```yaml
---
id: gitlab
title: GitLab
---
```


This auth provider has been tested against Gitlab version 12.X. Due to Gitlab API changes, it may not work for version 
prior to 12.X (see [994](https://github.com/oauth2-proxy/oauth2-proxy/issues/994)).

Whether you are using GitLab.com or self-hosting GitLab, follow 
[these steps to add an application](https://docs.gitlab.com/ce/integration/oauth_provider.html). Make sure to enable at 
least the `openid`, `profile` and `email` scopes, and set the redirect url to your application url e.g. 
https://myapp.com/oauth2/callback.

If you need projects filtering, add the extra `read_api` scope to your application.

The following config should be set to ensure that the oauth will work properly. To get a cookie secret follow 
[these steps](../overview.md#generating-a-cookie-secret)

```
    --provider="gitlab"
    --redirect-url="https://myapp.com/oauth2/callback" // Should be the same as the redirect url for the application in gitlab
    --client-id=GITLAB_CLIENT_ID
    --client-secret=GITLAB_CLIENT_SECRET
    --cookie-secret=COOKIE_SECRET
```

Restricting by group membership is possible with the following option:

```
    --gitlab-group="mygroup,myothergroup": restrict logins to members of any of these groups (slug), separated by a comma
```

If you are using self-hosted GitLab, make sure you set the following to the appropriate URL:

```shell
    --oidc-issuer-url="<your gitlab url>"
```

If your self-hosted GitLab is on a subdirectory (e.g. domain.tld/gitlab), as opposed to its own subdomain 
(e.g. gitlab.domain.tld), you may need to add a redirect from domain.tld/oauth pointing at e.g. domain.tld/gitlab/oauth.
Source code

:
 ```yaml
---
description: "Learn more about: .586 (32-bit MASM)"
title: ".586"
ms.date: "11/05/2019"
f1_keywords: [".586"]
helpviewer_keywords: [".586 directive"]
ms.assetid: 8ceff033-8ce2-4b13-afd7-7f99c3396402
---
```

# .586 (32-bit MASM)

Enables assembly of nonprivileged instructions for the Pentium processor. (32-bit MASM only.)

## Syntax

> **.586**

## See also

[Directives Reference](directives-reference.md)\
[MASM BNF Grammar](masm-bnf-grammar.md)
------------------------------------------------------------------------
• _Task prompt_: Note how many lines in the listing above hold the string "client", then give only that figure.

• _Exercise solution_: 2